To build public confidence in the country's Judiciary, members of the Judicial Service have been asked to ensure justice that is efficient, fair and effective.
Being aware that the Judicial Service headed by the Chief Justice Georgina Wood is taking various measures to bring justice to the doorsteps of Ghanaians, President John Agyekum Kufuor observed that “timeliness, transparency, fairness and speed with which cases are dealt with by the courts” is very essential.
Delivering a speech before the commissioning of a state-of-the-art facility that would serve as an administration block and a new court house in Accra, the President stressed that “indeed the effectiveness of the outcomes of a court case are the standards by which quality of justice is measured.”
The plan for the building, which now occupies the space of the old Supreme Court block which was originally built in 1929, had been on the drawing board for years.
The government of Ghana-funded facility comprises a Judicial Service administration block and a Land Investment Court complex which will house five land courts to handle the many land cases that are filed on a daily basis in the courts, a human rights court, an industrial (labour) court and two other courts to handle both civil and criminal financial cases in compliance with the Financial Administration Act, 2003, Act 654.
A Court of Appeal complex which has been completed at Adum Kumasi is earmarked to be commissioned next month while another five-storey 34-courtroom complex is to be sited at Victoriaborg on the 28th February Road in Accra.
President Kufuor asked the Judiciary to commit itself fully to the Latimer House Principles which are a set of guidelines on best practices that governs the relationship among the Executive, Legislature and Judiciary.
The Latimer House Principles that have been endorsed by the Commonwealth Heads of Government in December 2003, among other things, recognize the delivery of an efficient justice as essential for the realization of the legitimate aspiration of all the people of the Commonwealth.
Georgina Wood narrated that the original Supreme Court building that could house only three Supreme Court Judges and a limited number of administrative staff became overcrowded with time.
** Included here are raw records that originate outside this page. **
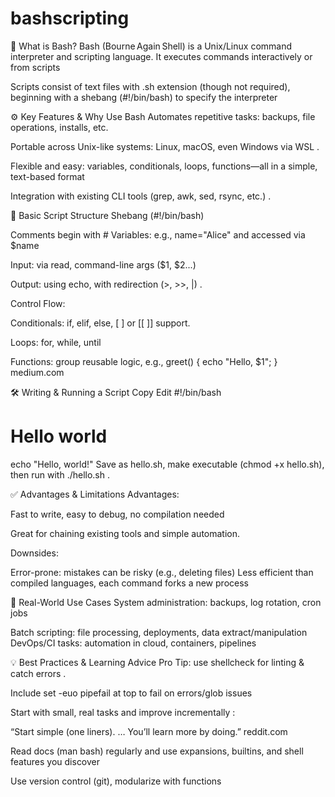 # bashscripting
🐚 What is Bash?
Bash (Bourne Again Shell) is a Unix/Linux command interpreter and scripting language. It executes commands interactively or from scripts 

Scripts consist of text files with .sh extension (though not required), beginning with a shebang (#!/bin/bash) to specify the interpreter 

⚙️ Key Features & Why Use Bash
Automates repetitive tasks: backups, file operations, installs, etc. 

Portable across Unix-like systems: Linux, macOS, even Windows via WSL .

Flexible and easy: variables, conditionals, loops, functions—all in a simple, text-based format 

Integration with existing CLI tools (grep, awk, sed, rsync, etc.) .

🧰 Basic Script Structure
Shebang (#!/bin/bash)

Comments begin with #
Variables: e.g., name="Alice" and accessed via $name 

Input: via read, command-line args ($1, $2...) 

Output: using echo, with redirection (>, >>, |) .

Control Flow:

Conditionals: if, elif, else, [ ] or [[ ]] support.

Loops: for, while, until 

Functions: group reusable logic, e.g., greet() { echo "Hello, $1"; } 
medium.com

🛠️ Writing & Running a Script
Copy
Edit
#!/bin/bash
# Hello world
echo "Hello, world!"
Save as hello.sh, make executable (chmod +x hello.sh), then run with ./hello.sh .

✅ Advantages & Limitations
Advantages:

Fast to write, easy to debug, no compilation needed 

Great for chaining existing tools and simple automation.

Downsides:

Error-prone: mistakes can be risky (e.g., deleting files) 
Less efficient than compiled languages, each command forks a new process 

🧩 Real-World Use Cases
System administration: backups, log rotation, cron jobs 

Batch scripting: file processing, deployments, data extract/manipulation 
DevOps/CI tasks: automation in cloud, containers, pipelines 

💡 Best Practices & Learning Advice
Pro Tip: use shellcheck for linting & catch errors .

Include set -euo pipefail at top to fail on errors/glob issues 

Start with small, real tasks and improve incrementally :

“Start simple (one liners). … You’ll learn more by doing.” 
reddit.com

Read docs (man bash) regularly and use expansions, builtins, and shell features you discover 

Use version control (git), modularize with functions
She said members of staff at a point had to work from a corridor or a highly congested work space and “Judges have had to share chambers... it is easy to understand how our best endeavours to administer justice effectively were to some extent hampered by these conditions”.
But she was optimistic that the new facility will change the face of justice delivery in the country and as well make Ghana a center of excellence.
The Attorney General, Joe Ghartey, in a remark, mentioned how the country's Judicial System has improved in an unprecedented manner and citing the instance of the martyred Judges, he said “today, no Judge can be punished. Judges judge cases according to their own consciences.”
He maintained that the current Judicial System is strong and independent, an indication that it is possible to have autonomous courts of justice.